In the video, the officer is seen sticking her tongue out when the singer questioned her about freedom of religion and belief in the Human Rights Act.

The officer then walks away.

Harmonie London, who has more than 290,000 Instagram followers captioned the video: “Special constables are volunteer police officers who invest their free time to make a real difference to our city. You will get a tremendous amount of pride from giving back to the community.”

The ordeal has sparked outrage online.

One Instagram user commented on the video: “That’s appalling behaviour she shouldn’t be allowed to volunteer. I think the police have enough on their hands within London city than to stop someone spreading enjoyment and love …”

Former government minister Ann Widdecombe told Premier's Inspirational Breakfast: "I think they should take very firm action against this individual, not least for sticking her tongue out, which was a gesture of contempt, not professional. And obviously, she doesn't really know the law, certainly doesn't appear to know the law".

The Metropolitan Police said it was "working to understand the context in which these comments were made".

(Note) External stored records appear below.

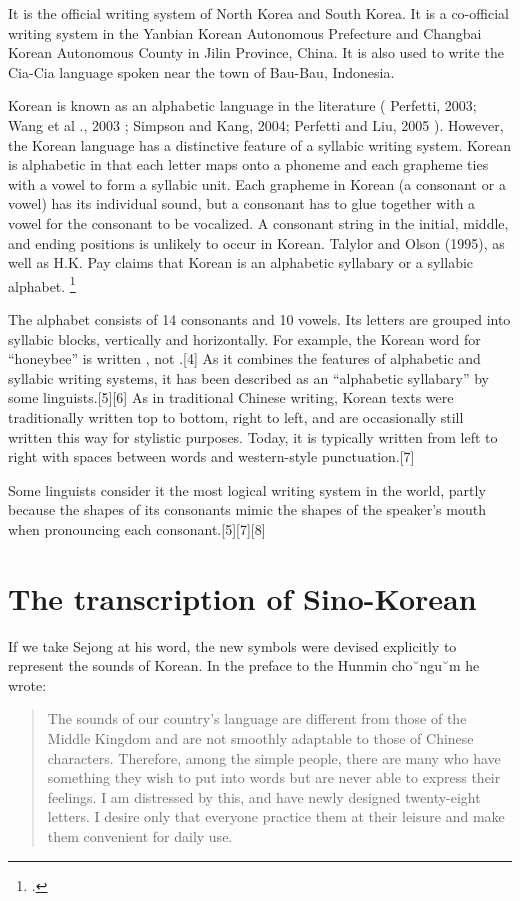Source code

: It is the official writing system of North Korea and South Korea. It is a co-official writing system in the Yanbian Korean Autonomous Prefecture and Changbai Korean Autonomous County in Jilin Province, China. It is also used to write the Cia-Cia language spoken near the town of Bau-Bau, Indonesia.

Korean is known as an alphabetic language in the literature ( Perfetti, 2003;
 Wang et al ., 2003 ; Simpson and Kang, 2004;
 Perfetti and Liu, 2005 ). However, the Korean language has a distinctive feature of a syllabic writing
system. Korean is alphabetic in that each letter maps onto a phoneme and each grapheme ties with
a vowel to form a syllabic unit. Each grapheme in Korean (a consonant or a vowel) has its individual
sound, but a consonant has to glue together with a vowel for the consonant to be vocalized. A consonant
string in the initial, middle, and ending positions is unlikely to occur in Korean. Talylor and Olson (1995), as well as H.K. Pay claims that Korean is an alphabetic syllabary or a syllabic alphabet. \footcite{perfetti2003}


The alphabet consists of 14 consonants and 10 vowels. Its letters are grouped into syllabic blocks, vertically and horizontally. For example, the Korean word for \enquote{honeybee} is written , not .[4] As it combines the features of alphabetic and syllabic writing systems, it has been described as an \enquote{alphabetic syllabary} by some linguists.[5][6] As in traditional Chinese writing, Korean texts were traditionally written top to bottom, right to left, and are occasionally still written this way for stylistic purposes. Today, it is typically written from left to right with spaces between words and western-style punctuation.[7]

Some linguists consider it the most logical writing system in the world, partly because the shapes of its consonants mimic the shapes of the speaker's mouth when pronouncing each consonant.[5][7][8]

\section{The transcription of Sino-Korean}

If we take Sejong at his word, the new symbols were devised explicitly to
represent the sounds of Korean. In the preface to the Hunmin cho˘ngu˘m he
wrote:

\begin{quotation}
The sounds of our country’s language are different from those of the Middle Kingdom
and are not smoothly adaptable to those of Chinese characters. Therefore, among the
simple people, there are many who have something they wish to put into words but are
never able to express their feelings. I am distressed by this, and have newly designed
twenty-eight letters. I desire only that everyone practice them at their leisure and make
them convenient for daily use.
\end{quotation}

However, Widdecombe thinks that's too lenient of an approach.

"I would have thought it wasn't necessary for the police to understand the context," she said. "They've got the video, they can see what she said now, is what she said right or not? And if it's wrong, then they should take action."

Meanwhile, Andrea Williams, chief executive of the Christian Concern told MailOnline: “One of my favourite things as I commute to work is to hear Harmonie's beautiful worship.

“She blesses tens of thousands of people in the same way and brings harmony to the streets. We need more of this, not less. It is shocking that she has been treated like this.”